Obviously I’ve been away for a few months…
I started this blog with every intention of chronicling our road to foster care/adoption/pregnancy. I derailed when a few “readers” scoffed at the idea! But, then I thought, I’m doing this for God’s glory, not my own, nor anyone else’s so…with that aside…I’m back!
I doubt that I have any readers out here in the “blogosphere”…but, one of these days, I pray that someone, somewhere will run into my little spot on the internet (by divine providence, of course) and that they would take something away from it. I don’t know that I’ll update often, but I may, and until then, here’s the last 3 months in a “nutshell”.
When I last posted, we had finished our classes at our local DSS and we were waiting to hear who our social worker would be and get our home study done and on the road to fostering. Well, come mid-November, my mother-in-law (in Alabama) became sick and we decided that the best option for her, would be to move her to North Carolina. So, my mother-in-law and two brother-in-laws have been living with us for two months now and our home study has been put on hold…for the time being.
So, come in January 12, 2010…the earthquake in Haiti…and my mind and heart changed…forever.
From that day, until this moment, my heart and mind have been consumed by international adoption. We looked into adopting from Haiti (which is impossible at the moment) but we realized that we weren’t old enough nor had we been married long enough…even if the earthquake wouldn’t have happened.

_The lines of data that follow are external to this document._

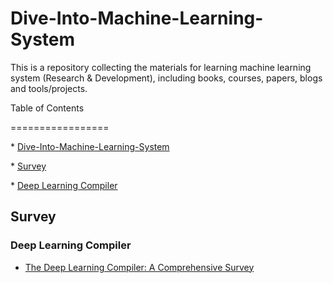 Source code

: # Dive-Into-Machine-Learning-System

This is a repository collecting the materials for learning machine learning system (Research & Development), including books, courses, papers, blogs and tools/projects.

Table of Contents

=================



\* [Dive-Into-Machine-Learning-System](#dive-into-machine-learning-system)

  \* [Survey](#survey)

   \* [Deep Learning Compiler](#deep-learning-compiler)

## Survey

### Deep Learning Compiler

* [The Deep Learning Compiler: A Comprehensive Survey](https://arxiv.org/pdf/2002.03794.pdf)

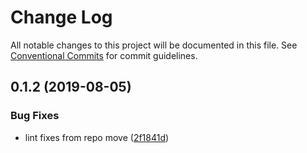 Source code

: # Change Log

All notable changes to this project will be documented in this file.
See [Conventional Commits](https://conventionalcommits.org) for commit guidelines.

<a name="0.1.2"></a>
## 0.1.2 (2019-08-05)


### Bug Fixes

* lint fixes from repo move ([2f1841d](https://github.com/projects/DavideDaniel/repos/oss-projects/commits/2f1841d))
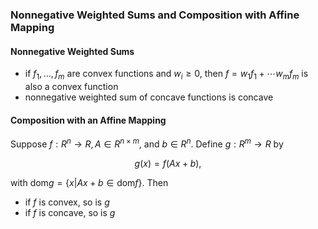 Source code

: ### Nonnegative Weighted Sums and Composition with Affine Mapping

#### Nonnegative Weighted Sums
* if $f_1,...,f_m$ are convex functions and $w_i\geq0$, then $f=w_1f_1+\cdots w_mf_m$ is also a convex function
* nonnegative weighted sum of concave functions is concave

#### Composition with an Affine Mapping
Suppose $f:R^n\to R, A\in R^{n\times m}$, and $b\in R^n$. Define $g:R^m\to R$ by

$$
g(x)=f(Ax+b),
$$

with $\text{dom}g=\{x|Ax+b\in\text{dom}f\}$. Then 
* if $f$ is convex, so is $g$
* if $f$ is concave, so is $g$ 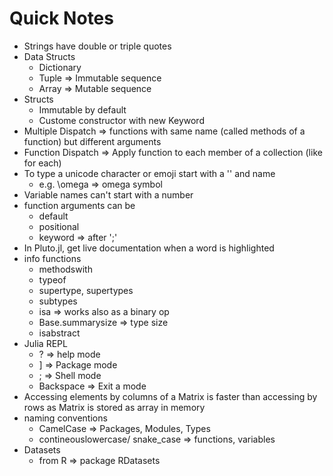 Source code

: # Quick Notes
- Strings have double or triple quotes
- Data Structs
  - Dictionary
  - Tuple => Immutable sequence
  - Array => Mutable sequence
- Structs
  - Immutable by default
  - Custome constructor with new Keyword
- Multiple Dispatch => functions with same name (called methods of a function) but different arguments
- Function Dispatch => Apply function to each member of a collection (like for each)
- To type a unicode character or emoji start with a '\' and name
  - e.g. \omega => omega symbol
- Variable names can't start with a number
- function arguments can be
  - default
  - positional
  - keyword => after ';'
- In Pluto.jl, get live documentation when a word is highlighted
- info functions
  - methodswith
  - typeof
  - supertype, supertypes
  - subtypes
  - isa => works also as a binary op
  - Base.summarysize => type size
  - isabstract
- Julia REPL
  - ? => help mode
  - ] => Package mode
  - ; => Shell mode
  - Backspace => Exit a mode
- Accessing elements by columns of a Matrix is faster than accessing by rows as Matrix is stored as array in memory
- naming conventions
  - CamelCase => Packages, Modules, Types
  - contineouslowercase/ snake_case => functions, variables
- Datasets
  - from R => package RDatasets
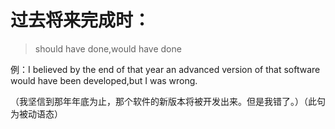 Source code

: # **过去将来完成时：**



> should have done,would have done

例：I believed by the end of that year an advanced version of that software would have been developed,but I was wrong.

（我坚信到那年年底为止，那个软件的新版本将被开发出来。但是我错了。）（此句为被动语态）

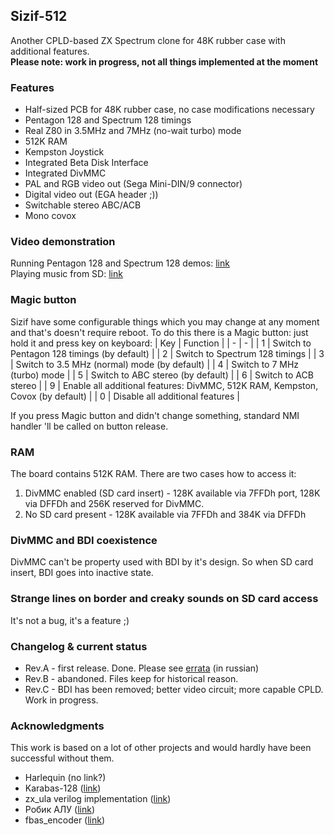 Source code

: ﻿ ## Sizif-512

Another CPLD-based ZX Spectrum clone for 48K rubber case with additional features.  
**Please note: work in progress, not all things implemented at the moment**

### Features
* Half-sized PCB for 48K rubber case, no case modifications necessary
* Pentagon 128 and Spectrum 128 timings
* Real Z80 in 3.5MHz and 7MHz (no-wait turbo) mode
* 512K RAM
* Kempston Joystick
* Integrated Beta Disk Interface
* Integrated DivMMC
* PAL and RGB video out (Sega Mini-DIN/9 connector)
* Digital video out (EGA header ;))
* Switchable stereo ABC/ACB
* Mono covox

### Video demonstration
Running Pentagon 128 and Spectrum 128 demos: [link](https://www.youtube.com/watch?v=_RoLKcfJSTY)  
Playing music from SD: [link](https://www.youtube.com/watch?v=TmikKD3yqOU)

### Magic button
Sizif have some configurable things which you may change at any moment and that's doesn't require reboot.
To do this there is a Magic button: just hold it and press key on keyboard:
| Key | Function |
| - | - |
| 1 | Switch to Pentagon 128 timings (by default) |
| 2 | Switch to Spectrum 128 timings |
| 3 | Switch to 3.5 MHz (normal) mode (by default) |
| 4 | Switch to 7 MHz (turbo) mode |
| 5 | Switch to ABC stereo (by default) |
| 6 | Switch to ACB stereo |
| 9 | Enable all additional features: DivMMC, 512K RAM, Kempston, Covox (by default) |
| 0 | Disable all additional features |

If you press Magic button and didn't change something, standard NMI handler 'll be called on button release.

### RAM
The board contains 512K RAM. There are two cases how to access it:
1. DivMMC enabled (SD card insert) - 128K available via 7FFDh port, 128K via DFFDh and 256K reserved for DivMMC.
2. No SD card present - 128K available via 7FFDh and 384K via DFFDh

### DivMMC and BDI coexistence
DivMMC can't be property used with BDI by it's design. So when SD card insert, BDI goes into inactive state.

### Strange lines on border and creaky sounds on SD card access
It's not a bug, it's a feature ;)

### Changelog & current status
* Rev.A - first release. Done. Please see [errata](pcb/rev.A/ERRATA.ru.txt) (in russian)
* Rev.B - abandoned. Files keep for historical reason.
* Rev.C - BDI has been removed; better video circuit; more capable CPLD. Work in progress.

### Acknowledgments
This work is based on a lot of other projects and would hardly have been successful without them.
* Harlequin (no link?)
* Karabas-128 ([link](https://github.com/andykarpov/karabas-128))
* zx_ula verilog implementation ([link](https://opencores.org/projects/zx_ula))
* Робик АЛУ ([link](https://zx-pk.ru/threads/19862-robik-alu-modul-rasshireniya.html))
* fbas_encoder ([link](https://opencores.org/projects/fbas_encoder))
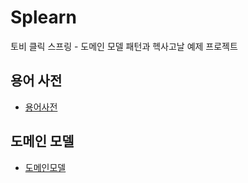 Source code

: # Splearn
토비 클릭 스프링 - 도메인 모델 패턴과 헥사고날 예제 프로젝트

## 용어 사전

* [용어사전](용어사전.md)

## 도메인 모델

* [도메인모델](도메인모델.md)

So, my heart turned to Ethiopia, and I’ve been “stuck”. Every morning I find myself waking up to thoughts of adoption. I pray every day (fervently) that God would point me (and my husband) in the right direction. I am almost certain that adoption is where He’s leading us…but, how to go about that is scary…
My dilemma(s) are:
- What about fostering? We felt God calling us to do that…how would we do both? Could we do both? Maybe we “heard” wrong…
- How would we pay for it? Adoption from Ethiopia costs upwards of $20,000 or more. And depending on how we funded it, would we be living up to Romans 13:8?

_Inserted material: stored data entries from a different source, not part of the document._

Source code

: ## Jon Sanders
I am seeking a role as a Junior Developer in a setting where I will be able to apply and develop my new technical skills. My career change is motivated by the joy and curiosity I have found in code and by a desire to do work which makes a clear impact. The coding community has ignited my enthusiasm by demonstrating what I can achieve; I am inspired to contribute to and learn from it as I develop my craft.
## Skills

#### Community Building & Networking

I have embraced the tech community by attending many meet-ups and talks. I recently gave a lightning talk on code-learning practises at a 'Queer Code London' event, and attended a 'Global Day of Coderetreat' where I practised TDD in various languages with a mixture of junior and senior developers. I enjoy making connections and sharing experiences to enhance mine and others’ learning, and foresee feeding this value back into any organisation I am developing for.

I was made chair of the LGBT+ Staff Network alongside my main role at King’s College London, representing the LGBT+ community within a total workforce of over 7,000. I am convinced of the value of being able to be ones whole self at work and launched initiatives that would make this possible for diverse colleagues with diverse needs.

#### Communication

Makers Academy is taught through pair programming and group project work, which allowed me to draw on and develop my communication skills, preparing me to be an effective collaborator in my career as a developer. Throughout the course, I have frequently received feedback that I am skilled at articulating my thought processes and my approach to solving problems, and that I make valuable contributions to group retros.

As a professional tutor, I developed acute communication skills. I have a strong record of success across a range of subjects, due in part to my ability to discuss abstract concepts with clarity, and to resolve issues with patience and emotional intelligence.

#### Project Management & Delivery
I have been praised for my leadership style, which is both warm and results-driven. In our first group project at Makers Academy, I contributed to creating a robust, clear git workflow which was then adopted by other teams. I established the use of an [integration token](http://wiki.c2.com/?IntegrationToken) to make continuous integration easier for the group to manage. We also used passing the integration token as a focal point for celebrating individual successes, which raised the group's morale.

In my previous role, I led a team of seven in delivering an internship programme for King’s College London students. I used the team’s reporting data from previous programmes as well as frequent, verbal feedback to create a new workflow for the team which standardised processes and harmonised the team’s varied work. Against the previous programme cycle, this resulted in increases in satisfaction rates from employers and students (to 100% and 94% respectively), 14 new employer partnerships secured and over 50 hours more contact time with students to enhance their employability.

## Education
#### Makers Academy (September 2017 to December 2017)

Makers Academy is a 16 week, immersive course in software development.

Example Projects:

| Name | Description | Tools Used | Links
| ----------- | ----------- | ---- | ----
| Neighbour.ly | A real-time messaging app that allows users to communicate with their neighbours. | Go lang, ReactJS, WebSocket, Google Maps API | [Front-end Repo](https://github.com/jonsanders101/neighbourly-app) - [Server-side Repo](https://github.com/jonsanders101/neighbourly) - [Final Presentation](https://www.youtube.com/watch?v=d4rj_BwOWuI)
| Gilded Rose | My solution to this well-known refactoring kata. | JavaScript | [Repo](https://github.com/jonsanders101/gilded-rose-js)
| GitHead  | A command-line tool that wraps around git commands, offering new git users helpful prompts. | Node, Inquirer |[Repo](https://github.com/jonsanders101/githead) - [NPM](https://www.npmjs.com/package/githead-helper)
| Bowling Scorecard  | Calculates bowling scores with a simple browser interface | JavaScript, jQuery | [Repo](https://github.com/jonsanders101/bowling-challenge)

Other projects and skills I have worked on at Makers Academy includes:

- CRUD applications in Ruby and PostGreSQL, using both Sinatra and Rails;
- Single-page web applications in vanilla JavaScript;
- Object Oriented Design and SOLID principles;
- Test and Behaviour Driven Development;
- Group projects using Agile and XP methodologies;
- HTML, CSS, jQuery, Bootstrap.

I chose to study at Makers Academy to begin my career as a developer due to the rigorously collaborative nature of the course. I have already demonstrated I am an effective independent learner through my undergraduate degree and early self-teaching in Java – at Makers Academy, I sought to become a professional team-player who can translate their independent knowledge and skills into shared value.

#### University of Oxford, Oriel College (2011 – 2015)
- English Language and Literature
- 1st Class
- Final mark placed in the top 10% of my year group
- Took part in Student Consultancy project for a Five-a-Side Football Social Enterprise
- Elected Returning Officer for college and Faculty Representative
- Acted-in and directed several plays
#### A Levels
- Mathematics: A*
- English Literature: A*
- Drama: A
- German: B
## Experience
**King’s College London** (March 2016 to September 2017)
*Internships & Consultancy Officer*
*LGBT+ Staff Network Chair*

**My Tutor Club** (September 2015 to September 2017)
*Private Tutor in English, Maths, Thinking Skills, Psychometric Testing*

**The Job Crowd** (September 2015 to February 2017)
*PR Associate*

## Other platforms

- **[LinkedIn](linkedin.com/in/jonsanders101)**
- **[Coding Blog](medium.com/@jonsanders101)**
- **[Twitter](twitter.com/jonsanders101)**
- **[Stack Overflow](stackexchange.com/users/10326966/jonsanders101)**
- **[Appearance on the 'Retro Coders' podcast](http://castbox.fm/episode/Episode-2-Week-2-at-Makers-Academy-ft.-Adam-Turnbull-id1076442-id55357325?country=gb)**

Well…the only answer I have so far is knowing that if this is God’s will for our lives…he will provide. Should we be so scared to do something that would further the Kingdom? Well, yes, I don’t believe that God said it wouldn’t be scary…that’s what faith is about, right?
I firmly believe that (if this is God’s will for our lives) this would be the biggest step of faith I’ve EVER taken…and I truly believe that God is waiting to show me how AWESOME he really is (I already know that but sometimes my finite mind can’t wrap itself around that HUGE concept!)
So, anyway, I say all of this to say…please PRAY for us…fervently. Pray that we would be in tune with God and therefore one another. Pray that we wouldn’t let this opportunity pass us by because we’re “scared” or don’t think we can pay for it. Pray that if this is not what God has for our lives right now, that I can deal with that, and that we can have clear direction on where He wants us to be.
Religion that is pure and undefiled before God, the Father, is this: to visit orphans and widows in their affliction, and to keep oneself unstained from the world.